工房を行く イム サエム 新作展を前に


初登場「手付きポトフボウル」について

今年のイムサエム新作展は12月3日(日曜日)から始まります。
余すところあと一週間足らず
熱心なイムさんファンの中には今からわくわく 胸がときめいておられる方もいらっしゃるでしょう。
台風一過お天気に恵まれた10月下旬のある日
じっくり1年を掛けて作り上げた 誕生したばかりの初々しい新作のかずかずを 拝見するために
イムさんを愛知県豊田市の工房にお尋ねしました。

思い起こせばイムサエムご夫妻に始めてお目にかかったのは
花田を開店して間もない40年も前のことです。
ご夫妻で自作を携え花田を訪ねてくれたのです。

初めて目にするイムさんの安南手を基調とした作風は
当時の作者の中でも特に際立っており
瞬間身構えてしまったことを今だにはっきりと覚えています。
ところがうつわを前にしてご夫妻と話をしているうちに
おふたりの穏和で実直な人柄と共に
仕事ぶりが丁寧で高いスキルに裏打ちされていること
またうつわの醸し出す個性が
現代の食卓にあっても決して突出したものにならず
見事に調和していくであろうことが了解できたのです。


カンボジアから来日して40有余年経たれるイムさんです。
僅か数年の修業の後独立してからは その殆んどを互いに最も信頼し合う間柄として過ごしてきました。

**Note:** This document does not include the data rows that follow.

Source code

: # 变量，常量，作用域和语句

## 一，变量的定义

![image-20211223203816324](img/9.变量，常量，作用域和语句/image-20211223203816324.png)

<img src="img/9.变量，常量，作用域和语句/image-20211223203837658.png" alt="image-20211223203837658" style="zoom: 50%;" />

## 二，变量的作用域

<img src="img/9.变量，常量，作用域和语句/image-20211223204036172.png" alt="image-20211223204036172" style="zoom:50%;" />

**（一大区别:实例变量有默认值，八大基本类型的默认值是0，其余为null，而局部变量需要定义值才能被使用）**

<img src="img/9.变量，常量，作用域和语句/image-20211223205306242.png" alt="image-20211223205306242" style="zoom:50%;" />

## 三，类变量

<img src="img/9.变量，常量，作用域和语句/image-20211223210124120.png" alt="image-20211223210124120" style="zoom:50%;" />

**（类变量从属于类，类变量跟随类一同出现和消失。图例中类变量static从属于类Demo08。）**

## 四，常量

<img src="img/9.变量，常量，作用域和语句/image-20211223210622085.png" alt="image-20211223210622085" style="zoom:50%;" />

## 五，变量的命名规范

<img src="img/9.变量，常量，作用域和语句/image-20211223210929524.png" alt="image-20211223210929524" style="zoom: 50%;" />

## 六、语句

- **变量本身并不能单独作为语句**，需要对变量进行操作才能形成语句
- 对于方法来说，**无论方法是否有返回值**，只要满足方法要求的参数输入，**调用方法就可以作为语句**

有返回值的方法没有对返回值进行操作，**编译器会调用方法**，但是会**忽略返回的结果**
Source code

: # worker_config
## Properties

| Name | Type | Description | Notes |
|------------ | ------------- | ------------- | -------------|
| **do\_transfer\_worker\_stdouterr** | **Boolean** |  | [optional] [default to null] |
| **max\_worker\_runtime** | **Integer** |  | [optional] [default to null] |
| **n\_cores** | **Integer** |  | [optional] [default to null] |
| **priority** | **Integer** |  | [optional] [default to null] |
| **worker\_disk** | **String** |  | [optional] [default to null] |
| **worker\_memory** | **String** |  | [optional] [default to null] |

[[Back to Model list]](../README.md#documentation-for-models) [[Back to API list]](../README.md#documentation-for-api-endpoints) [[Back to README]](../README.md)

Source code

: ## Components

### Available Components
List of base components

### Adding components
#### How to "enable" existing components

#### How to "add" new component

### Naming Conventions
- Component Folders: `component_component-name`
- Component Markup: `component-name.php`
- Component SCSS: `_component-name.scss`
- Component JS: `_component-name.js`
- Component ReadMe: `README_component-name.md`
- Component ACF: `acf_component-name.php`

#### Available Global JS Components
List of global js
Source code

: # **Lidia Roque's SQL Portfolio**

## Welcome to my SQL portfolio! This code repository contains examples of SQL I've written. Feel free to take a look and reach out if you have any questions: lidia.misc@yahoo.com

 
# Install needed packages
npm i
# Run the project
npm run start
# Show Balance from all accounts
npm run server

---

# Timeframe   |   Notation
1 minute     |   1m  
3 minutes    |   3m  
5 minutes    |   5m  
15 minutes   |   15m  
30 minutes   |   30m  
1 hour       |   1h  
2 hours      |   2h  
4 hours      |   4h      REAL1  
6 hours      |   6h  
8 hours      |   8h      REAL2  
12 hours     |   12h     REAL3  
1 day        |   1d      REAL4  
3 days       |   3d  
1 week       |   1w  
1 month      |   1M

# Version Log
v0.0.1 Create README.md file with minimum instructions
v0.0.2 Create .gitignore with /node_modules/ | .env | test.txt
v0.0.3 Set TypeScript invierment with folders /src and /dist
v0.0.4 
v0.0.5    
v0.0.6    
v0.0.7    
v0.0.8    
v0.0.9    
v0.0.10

その間にはあとにしてきた故国カンボジアで 厳しい戦禍に見舞われた激動の時期がありました。
当時遠く離れた日本にいて 過酷な状況にある家族、友人に思いを馳せるイムさんの心の内を
察するに余りあるものがありました。
悲痛な思いを胸に秘め身体いっぱいに背負い込みながらも
日常の生活や仕事への姿勢を全く変えることなく 淡々と日々を重ねていたイムさん。
その姿に静かで深い感動を覚えたものでした。


決められた個展は必ずやり遂げ 常にスキルを磨き上げていくことに抜かりなく
個展のたびにお客様のリクエストに応える新作を作り出してきました。
出会った時から今日に至るまで 如何なることがあろうと
その”揺るぎなき日々”は決して変わることはありません。

今回も注目すべき新作に「手付きポトフボウル」があります。
前回の個展でお客様と話が弾む中で リクエストされたポトフのボウル。
大きめに切った肉や野菜を コトコト スープで煮込んだ伝統的なフランスの料理です。
寒い冬の夕食どき 家族で囲む温かなポトフをイメージしながらのうつわ作りでした。
ひとつひとつにより手を加えて作り込みました。

今 正に弾けんばかりのザクロがあしらわれ 軽やかに魚が飛び跳ねている
イムさんとしては初めての試みで縁に綺麗に並んだ印花文が
ボウルの雰囲気を引き締めています。
ハンドルは縦型と横型の2種で重ねや使い勝手への気遣いです。
その他200種を越える力作が個展会場を埋め尽くします。
洒落た角豆鉢、楕円小鉢を始め食卓に変化を呼ぶ楕円深長皿を
黄釉、染付け、御深井、刻文で仕上げています。
従来の仕事にひと手間ふた手間加えた新しい領域・・・。
新鮮なイムさんの世界が拡がっています。